The Elites’ War On Food

A few months back, stories of “suspicious” fires at food-production plants raged across the media. The narrative said the sites were being sabotaged to disrupt the food supply. And it was most likely wrong. But that doesn’t mean there is no effort on the part of Western elites to put the peasants on a strict diet.

Most by now have seen reports that Dutch officials are closing as many as 3,000 farms in the Netherlands, the world’s second-largest exporter of agricultural products by value even though it’s only slightly larger than Maryland, to comply with crackpot European Union carbon dioxide emissions rules. It’s possible that eventually more than 11,000 farms will be shut down, and 17,600 forced to sharply cut their livestock numbers.
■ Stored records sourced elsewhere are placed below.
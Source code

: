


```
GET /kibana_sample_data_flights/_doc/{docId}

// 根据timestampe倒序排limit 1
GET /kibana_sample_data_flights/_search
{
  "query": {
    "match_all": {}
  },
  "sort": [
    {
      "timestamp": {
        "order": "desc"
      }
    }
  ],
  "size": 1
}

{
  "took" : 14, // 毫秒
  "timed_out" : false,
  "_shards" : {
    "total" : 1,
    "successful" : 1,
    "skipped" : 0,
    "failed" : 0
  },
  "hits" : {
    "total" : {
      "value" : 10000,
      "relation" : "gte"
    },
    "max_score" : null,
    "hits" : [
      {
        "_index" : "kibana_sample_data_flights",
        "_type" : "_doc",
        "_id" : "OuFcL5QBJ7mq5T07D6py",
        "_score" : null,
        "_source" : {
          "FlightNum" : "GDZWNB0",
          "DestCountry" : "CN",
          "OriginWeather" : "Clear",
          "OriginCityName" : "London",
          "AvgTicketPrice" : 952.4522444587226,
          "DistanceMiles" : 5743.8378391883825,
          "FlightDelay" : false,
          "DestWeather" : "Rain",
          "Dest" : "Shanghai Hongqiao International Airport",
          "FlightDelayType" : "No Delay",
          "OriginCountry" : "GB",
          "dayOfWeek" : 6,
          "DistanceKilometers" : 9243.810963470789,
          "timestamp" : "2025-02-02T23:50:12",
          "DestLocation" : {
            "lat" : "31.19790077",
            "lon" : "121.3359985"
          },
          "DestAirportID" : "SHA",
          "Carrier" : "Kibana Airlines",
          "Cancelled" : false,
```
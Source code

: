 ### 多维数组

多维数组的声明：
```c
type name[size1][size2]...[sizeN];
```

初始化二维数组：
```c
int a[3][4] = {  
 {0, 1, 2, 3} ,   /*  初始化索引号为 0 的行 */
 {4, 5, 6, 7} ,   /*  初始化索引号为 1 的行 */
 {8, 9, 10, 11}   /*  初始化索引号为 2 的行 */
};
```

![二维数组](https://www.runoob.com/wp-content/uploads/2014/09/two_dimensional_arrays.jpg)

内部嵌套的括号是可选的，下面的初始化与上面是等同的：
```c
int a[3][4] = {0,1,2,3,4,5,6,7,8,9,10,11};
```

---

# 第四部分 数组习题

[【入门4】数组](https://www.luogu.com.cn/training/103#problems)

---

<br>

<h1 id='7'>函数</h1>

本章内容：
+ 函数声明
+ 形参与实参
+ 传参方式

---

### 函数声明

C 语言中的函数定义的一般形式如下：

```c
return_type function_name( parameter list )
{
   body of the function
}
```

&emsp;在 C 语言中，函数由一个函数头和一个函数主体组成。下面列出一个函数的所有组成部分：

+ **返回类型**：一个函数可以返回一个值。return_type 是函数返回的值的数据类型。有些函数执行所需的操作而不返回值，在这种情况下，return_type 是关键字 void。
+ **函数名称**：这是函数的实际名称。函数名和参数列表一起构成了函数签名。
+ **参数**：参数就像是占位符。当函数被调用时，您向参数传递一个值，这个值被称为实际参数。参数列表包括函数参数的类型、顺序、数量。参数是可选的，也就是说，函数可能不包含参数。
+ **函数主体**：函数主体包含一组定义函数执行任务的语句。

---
On our side of the Atlantic, the malefactors are also busy. Just the News is reporting that the Environmental Protection Agency is quietly quadrupling the regulatory cost of carbon emissions in a new war on fossil fuels, which is, of course, also a war on the food supply.

“If you think about the fact that they would impose this damage factor, let’s say on farmers, because it applies to fertilizer,” Louisiana Solicitor General Liz Murill said on the John Solomon Reports podcast. “Fertilizer emits nitrous oxide. So fertilizer is a big contributor. If every family farmer now is going to have to pay more to obtain fertilizer to fertilize crops that feed us, well, what’s that going to do to the price of food?”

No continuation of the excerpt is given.